● **How to complete this task**:
Filter the entries below, keeping only lines with "FIFA".

● **Material for the task**:

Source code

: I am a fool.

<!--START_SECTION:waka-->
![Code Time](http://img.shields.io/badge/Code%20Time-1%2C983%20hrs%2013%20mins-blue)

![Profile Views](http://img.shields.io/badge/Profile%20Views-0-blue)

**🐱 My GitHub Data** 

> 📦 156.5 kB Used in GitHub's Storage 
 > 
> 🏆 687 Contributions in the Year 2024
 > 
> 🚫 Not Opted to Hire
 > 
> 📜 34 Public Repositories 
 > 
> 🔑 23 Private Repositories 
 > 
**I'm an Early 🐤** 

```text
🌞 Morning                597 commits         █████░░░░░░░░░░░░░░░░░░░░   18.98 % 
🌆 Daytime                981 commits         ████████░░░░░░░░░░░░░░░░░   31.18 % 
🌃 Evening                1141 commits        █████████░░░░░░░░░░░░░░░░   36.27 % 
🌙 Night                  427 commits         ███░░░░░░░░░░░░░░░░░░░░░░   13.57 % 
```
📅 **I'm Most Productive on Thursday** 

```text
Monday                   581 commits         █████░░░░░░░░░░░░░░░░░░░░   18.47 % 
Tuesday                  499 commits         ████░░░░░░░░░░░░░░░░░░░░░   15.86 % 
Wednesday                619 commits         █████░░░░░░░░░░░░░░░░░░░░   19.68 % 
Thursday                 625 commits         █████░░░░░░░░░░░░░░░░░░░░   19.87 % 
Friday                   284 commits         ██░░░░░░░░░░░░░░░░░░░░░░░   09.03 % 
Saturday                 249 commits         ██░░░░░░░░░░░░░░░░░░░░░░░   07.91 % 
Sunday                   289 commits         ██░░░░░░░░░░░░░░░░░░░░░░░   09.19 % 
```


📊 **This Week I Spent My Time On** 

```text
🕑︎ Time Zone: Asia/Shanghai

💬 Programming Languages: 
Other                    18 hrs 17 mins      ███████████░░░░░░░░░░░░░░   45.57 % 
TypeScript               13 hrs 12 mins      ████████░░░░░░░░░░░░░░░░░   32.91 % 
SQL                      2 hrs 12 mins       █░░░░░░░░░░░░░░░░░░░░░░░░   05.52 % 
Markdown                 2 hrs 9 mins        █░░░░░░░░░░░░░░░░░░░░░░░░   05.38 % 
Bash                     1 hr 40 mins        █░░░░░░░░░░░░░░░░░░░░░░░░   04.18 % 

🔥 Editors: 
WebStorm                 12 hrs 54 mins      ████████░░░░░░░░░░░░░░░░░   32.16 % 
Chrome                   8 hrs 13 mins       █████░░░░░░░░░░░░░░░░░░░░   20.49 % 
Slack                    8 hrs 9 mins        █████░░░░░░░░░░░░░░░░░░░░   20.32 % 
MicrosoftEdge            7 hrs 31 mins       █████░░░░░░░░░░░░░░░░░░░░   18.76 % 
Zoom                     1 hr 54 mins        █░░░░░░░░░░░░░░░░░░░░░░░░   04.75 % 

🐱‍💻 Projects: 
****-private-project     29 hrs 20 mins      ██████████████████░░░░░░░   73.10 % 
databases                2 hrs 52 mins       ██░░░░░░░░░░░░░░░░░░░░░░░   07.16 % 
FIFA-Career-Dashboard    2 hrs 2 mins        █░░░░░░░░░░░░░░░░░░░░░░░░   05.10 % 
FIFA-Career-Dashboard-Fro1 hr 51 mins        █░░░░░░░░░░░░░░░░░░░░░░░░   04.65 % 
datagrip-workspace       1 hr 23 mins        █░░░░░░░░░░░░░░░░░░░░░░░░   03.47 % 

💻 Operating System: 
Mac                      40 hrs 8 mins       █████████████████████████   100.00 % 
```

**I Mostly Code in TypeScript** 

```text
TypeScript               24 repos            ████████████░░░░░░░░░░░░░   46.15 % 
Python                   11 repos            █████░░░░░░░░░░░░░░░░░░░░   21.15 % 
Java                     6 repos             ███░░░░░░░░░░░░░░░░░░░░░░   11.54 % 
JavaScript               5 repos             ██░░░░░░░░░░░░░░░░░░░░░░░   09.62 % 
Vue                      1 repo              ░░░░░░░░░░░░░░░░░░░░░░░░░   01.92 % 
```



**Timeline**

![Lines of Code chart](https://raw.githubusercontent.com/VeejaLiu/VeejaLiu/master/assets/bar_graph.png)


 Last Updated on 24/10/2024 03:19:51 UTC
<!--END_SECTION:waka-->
* * *
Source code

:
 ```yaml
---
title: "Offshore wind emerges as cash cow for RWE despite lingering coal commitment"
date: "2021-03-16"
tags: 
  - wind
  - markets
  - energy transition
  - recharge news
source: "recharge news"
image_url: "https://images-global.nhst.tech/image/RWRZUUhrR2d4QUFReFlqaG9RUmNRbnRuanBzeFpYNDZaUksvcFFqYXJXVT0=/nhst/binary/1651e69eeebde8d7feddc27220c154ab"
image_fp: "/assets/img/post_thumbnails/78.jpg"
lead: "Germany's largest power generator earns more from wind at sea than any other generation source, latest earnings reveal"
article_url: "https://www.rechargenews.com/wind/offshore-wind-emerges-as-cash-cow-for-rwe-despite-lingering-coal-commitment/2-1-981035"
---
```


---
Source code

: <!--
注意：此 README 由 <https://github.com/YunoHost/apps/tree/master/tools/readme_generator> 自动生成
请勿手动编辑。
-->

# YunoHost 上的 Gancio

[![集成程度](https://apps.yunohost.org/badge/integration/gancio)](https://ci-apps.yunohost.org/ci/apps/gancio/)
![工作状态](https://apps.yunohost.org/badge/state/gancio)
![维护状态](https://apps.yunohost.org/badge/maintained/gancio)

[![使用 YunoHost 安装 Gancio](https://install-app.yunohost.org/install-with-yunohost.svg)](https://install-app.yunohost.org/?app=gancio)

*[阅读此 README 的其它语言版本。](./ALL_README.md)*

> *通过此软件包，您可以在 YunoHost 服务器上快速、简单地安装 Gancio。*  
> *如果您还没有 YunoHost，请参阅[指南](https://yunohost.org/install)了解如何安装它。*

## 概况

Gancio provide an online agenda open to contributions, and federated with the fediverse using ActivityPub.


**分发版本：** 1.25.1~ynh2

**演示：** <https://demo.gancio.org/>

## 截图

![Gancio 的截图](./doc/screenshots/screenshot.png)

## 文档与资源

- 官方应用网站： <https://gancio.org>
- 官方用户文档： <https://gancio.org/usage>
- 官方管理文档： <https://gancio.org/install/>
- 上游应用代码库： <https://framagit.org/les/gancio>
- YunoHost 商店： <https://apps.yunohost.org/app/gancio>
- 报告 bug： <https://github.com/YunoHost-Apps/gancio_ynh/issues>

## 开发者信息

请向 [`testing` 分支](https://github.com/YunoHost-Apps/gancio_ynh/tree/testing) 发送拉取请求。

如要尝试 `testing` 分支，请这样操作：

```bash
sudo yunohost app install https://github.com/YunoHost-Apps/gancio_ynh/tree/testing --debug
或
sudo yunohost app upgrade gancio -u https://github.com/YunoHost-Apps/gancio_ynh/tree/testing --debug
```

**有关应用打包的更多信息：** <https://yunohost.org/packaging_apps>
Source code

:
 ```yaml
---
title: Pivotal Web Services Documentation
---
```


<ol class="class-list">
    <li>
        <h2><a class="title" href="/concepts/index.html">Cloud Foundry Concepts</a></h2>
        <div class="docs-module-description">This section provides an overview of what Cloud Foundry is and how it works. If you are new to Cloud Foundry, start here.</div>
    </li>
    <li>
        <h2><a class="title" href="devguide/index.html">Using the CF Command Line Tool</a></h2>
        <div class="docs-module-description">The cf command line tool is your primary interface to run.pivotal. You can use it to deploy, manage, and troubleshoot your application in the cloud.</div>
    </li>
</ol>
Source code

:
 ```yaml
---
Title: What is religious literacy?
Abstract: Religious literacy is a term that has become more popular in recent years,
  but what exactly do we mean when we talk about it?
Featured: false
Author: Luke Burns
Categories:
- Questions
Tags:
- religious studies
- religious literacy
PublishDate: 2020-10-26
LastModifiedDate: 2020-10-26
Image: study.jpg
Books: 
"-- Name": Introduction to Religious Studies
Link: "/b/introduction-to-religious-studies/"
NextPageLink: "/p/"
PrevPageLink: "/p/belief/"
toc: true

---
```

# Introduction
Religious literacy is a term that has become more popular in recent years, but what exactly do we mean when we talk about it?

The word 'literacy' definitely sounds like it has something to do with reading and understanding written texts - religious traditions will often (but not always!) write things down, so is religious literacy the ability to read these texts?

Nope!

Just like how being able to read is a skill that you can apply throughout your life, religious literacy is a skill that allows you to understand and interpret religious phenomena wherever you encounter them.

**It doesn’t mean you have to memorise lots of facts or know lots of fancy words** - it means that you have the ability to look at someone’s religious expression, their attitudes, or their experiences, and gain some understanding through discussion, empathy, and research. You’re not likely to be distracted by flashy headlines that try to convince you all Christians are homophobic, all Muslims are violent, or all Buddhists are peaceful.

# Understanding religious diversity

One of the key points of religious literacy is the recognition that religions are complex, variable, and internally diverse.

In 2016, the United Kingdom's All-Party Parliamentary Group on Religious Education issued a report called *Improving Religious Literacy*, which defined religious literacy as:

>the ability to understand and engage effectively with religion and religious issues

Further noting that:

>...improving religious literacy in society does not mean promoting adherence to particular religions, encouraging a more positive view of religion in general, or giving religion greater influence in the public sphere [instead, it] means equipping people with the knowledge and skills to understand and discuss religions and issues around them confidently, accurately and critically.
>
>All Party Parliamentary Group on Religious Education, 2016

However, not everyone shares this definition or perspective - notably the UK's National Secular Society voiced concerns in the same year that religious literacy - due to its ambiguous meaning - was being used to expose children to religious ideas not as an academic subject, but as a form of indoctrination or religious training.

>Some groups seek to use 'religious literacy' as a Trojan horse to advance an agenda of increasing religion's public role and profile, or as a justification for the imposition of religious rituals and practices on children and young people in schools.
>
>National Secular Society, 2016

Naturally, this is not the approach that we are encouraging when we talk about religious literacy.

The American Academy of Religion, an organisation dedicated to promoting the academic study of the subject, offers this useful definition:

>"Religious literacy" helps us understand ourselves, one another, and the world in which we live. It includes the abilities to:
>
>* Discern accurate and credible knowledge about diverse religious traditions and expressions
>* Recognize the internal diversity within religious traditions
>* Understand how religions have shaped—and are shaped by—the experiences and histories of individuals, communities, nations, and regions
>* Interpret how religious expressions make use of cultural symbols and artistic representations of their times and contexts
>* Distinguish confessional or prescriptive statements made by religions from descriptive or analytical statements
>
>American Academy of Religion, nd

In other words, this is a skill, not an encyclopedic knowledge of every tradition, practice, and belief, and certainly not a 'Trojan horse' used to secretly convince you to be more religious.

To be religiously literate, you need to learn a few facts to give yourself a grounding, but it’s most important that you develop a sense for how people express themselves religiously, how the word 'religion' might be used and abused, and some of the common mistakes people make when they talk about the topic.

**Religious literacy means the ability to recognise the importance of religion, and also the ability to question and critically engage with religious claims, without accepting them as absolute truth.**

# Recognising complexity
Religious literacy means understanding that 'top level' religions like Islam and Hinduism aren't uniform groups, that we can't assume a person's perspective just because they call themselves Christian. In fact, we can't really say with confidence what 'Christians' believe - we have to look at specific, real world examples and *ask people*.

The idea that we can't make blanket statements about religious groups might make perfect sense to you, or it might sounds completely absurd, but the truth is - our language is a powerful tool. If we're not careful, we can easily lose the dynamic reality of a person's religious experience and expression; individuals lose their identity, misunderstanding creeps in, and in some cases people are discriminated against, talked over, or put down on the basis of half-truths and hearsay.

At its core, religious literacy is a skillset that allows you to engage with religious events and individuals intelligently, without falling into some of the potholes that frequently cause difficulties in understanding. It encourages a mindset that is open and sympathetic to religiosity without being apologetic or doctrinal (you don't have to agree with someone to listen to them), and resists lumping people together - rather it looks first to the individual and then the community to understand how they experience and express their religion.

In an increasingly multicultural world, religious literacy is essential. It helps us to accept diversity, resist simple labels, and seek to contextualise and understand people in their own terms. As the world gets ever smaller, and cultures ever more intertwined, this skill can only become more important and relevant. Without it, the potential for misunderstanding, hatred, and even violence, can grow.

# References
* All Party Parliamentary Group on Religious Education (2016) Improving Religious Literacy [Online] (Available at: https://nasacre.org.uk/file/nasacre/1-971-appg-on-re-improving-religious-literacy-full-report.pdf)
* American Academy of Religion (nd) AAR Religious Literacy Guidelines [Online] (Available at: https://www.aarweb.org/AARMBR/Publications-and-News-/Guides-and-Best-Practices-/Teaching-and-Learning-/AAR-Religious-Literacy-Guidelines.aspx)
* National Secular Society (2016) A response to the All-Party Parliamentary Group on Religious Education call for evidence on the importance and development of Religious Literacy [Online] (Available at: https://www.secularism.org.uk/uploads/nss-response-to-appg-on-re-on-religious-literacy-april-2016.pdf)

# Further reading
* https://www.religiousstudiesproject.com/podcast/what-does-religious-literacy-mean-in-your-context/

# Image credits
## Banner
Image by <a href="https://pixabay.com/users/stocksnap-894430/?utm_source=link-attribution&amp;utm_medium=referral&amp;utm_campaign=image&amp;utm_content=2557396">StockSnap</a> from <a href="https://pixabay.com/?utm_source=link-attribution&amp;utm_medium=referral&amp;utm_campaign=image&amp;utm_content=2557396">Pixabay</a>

● **Response area**:
FIFA-Career-Dashboard    2 hrs 2 mins        █░░░░░░░░░░░░░░░░░░░░░░░░   05.10 % 
FIFA-Career-Dashboard-Fro1 hr 51 mins        █░░░░░░░░░░░░░░░░░░░░░░░░   04.65 % 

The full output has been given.